Start of Block
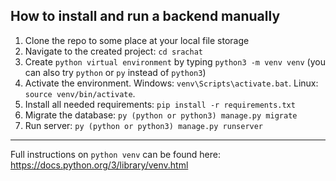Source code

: ## How to install and run a backend manually

1) Clone the repo to some place at your local file storage
2) Navigate to the created project: `cd srachat`
3) Create `python virtual environment` by typing `python3 -m venv venv` (you can also try `python` or `py` instead of `python3`)
4) Activate the environment. Windows: `venv\Scripts\activate.bat`. Linux: `source venv/bin/activate`.
5) Install all needed requirements: `pip install -r requirements.txt`
6) Migrate the database: `py (python or python3) manage.py migrate`
7) Run server: `py (python or python3) manage.py runserver`

------------------------------------------------
Full instructions on `python venv` can be found here: https://docs.python.org/3/library/venv.html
End of Block
Give back, exactly as written, the lines from the top of the material through the line with "4) Activate the", ends included and pictures left aside.

Source code

: ## How to install and run a backend manually

1) Clone the repo to some place at your local file storage
2) Navigate to the created project: `cd srachat`
3) Create `python virtual environment` by typing `python3 -m venv venv` (you can also try `python` or `py` instead of `python3`)
4) Activate the environment. Windows: `venv\Scripts\activate.bat`. Linux: `source venv/bin/activate`.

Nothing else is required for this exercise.